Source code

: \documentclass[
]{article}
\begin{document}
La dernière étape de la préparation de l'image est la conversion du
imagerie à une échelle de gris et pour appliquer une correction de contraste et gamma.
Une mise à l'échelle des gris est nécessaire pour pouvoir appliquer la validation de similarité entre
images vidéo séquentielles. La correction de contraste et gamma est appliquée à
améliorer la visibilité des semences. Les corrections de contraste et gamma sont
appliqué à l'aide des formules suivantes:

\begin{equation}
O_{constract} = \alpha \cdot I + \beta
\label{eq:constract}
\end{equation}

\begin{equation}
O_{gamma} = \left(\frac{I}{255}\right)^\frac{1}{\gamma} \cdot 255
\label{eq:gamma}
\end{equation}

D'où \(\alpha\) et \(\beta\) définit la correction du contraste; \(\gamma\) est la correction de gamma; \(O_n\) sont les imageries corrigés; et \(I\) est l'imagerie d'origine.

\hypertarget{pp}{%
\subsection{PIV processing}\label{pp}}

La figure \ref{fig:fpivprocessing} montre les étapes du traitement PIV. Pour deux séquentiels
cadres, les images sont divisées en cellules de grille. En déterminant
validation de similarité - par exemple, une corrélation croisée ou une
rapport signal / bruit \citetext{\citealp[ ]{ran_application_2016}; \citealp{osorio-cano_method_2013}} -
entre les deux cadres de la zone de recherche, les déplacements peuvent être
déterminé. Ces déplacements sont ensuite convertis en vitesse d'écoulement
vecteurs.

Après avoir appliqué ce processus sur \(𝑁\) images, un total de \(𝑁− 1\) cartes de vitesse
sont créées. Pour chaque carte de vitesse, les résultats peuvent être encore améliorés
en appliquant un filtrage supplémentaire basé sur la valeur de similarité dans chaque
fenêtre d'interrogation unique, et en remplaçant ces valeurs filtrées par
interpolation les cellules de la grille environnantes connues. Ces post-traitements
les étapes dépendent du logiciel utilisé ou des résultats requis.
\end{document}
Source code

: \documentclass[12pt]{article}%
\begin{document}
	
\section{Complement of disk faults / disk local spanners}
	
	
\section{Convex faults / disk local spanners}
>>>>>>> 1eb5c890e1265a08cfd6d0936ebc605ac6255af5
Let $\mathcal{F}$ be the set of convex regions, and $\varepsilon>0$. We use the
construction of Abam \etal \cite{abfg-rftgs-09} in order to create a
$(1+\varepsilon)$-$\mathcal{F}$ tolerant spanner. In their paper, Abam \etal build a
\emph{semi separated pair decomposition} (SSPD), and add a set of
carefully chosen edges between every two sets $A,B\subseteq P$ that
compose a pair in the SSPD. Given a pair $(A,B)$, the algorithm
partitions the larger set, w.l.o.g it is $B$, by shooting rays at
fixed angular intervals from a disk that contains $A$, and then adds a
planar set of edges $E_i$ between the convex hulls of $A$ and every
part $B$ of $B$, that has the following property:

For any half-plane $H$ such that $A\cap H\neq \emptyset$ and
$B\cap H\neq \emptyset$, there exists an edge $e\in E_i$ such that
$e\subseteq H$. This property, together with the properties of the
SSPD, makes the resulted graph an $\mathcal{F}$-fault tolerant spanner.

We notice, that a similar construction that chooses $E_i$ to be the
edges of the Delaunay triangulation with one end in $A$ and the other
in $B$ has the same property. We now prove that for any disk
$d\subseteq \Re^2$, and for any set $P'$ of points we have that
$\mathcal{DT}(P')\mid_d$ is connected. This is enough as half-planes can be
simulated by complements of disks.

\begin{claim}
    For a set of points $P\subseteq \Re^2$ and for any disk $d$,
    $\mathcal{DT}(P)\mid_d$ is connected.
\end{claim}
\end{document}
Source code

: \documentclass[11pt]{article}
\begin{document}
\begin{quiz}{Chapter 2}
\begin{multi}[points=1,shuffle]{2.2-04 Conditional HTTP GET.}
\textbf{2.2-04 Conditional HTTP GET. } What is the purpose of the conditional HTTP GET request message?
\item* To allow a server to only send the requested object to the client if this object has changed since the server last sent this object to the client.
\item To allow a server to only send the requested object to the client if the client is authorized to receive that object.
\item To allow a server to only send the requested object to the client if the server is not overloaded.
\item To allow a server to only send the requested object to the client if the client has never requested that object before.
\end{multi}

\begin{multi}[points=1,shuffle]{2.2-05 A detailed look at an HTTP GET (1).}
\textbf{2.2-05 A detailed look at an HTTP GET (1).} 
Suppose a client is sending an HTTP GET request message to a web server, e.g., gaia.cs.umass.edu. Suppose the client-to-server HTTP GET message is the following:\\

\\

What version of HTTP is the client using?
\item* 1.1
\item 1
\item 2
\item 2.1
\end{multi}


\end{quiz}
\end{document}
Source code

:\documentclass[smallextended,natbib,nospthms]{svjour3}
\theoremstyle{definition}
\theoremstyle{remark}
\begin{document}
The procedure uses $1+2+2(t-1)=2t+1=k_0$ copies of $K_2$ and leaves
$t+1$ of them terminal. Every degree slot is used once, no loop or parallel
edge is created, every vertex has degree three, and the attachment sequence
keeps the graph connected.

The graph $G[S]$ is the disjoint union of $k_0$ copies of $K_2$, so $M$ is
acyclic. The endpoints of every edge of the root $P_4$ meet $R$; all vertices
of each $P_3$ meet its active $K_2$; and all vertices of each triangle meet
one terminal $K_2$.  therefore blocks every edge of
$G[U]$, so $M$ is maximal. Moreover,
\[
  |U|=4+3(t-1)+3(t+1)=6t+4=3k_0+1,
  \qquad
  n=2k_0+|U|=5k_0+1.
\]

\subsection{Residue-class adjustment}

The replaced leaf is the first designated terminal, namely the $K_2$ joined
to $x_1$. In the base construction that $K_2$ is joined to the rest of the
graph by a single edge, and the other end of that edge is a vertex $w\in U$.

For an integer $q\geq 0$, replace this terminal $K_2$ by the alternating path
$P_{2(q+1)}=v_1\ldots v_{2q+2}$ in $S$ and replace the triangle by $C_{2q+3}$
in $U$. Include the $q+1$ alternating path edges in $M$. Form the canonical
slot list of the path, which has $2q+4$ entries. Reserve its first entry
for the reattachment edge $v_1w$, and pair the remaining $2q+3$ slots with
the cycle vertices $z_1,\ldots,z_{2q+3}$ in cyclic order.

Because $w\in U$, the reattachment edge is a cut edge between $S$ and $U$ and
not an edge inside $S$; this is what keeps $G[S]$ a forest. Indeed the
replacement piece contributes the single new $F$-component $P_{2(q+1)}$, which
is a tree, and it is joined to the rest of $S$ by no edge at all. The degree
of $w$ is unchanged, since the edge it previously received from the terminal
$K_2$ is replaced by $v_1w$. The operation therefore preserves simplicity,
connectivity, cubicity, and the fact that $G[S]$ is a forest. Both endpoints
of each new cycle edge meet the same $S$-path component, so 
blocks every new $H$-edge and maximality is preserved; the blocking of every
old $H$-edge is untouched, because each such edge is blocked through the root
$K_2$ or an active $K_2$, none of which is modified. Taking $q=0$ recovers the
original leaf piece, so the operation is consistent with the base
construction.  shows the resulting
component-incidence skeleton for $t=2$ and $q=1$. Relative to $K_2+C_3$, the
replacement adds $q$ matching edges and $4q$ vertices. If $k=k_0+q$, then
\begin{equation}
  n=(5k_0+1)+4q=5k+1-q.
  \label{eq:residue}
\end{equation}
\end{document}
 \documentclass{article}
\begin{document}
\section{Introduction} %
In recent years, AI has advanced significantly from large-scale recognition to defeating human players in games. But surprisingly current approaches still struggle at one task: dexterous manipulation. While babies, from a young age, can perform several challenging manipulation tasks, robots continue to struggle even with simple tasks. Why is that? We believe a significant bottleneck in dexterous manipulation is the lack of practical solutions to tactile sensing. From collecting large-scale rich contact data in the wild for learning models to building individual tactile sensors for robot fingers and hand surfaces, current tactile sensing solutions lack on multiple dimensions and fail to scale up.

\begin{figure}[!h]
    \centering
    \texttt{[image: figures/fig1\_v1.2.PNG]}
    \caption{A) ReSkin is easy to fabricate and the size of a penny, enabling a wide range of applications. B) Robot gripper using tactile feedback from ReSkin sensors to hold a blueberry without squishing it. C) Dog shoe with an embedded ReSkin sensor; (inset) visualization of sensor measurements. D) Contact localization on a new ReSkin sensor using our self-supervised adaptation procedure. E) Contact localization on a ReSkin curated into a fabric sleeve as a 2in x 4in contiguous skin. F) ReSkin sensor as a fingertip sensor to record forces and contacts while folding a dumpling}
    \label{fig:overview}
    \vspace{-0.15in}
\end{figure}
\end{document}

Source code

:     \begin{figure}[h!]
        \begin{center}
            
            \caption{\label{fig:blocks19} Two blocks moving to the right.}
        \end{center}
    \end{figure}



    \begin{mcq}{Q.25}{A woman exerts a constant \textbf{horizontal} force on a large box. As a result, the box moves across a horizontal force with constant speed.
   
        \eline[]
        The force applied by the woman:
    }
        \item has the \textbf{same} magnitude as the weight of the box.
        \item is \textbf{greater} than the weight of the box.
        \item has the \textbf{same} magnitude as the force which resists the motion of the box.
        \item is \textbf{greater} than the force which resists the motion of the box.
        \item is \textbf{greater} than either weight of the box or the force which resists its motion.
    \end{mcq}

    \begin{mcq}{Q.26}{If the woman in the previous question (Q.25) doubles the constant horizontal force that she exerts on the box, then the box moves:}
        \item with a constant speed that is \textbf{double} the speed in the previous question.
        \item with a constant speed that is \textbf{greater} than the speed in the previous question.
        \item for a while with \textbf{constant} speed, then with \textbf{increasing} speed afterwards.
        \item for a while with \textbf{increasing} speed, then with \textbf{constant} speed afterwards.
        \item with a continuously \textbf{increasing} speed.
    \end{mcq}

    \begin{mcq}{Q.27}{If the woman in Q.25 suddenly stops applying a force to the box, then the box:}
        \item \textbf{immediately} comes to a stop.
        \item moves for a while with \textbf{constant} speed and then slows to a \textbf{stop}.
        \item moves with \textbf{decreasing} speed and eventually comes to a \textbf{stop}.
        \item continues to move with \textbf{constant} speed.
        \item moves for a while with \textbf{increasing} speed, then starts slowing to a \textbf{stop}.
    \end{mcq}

→ Assignment
Extract from the records above the lines from the one containing "For any half-plane" to the one containing "SSPD, makes the", both lines included, exactly as they appear and with nothing else.

→ Written solution
For any half-plane $H$ such that $A\cap H\neq \emptyset$ and
$B\cap H\neq \emptyset$, there exists an edge $e\in E_i$ such that
$e\subseteq H$. This property, together with the properties of the
SSPD, makes the resulted graph an $\mathcal{F}$-fault tolerant spanner.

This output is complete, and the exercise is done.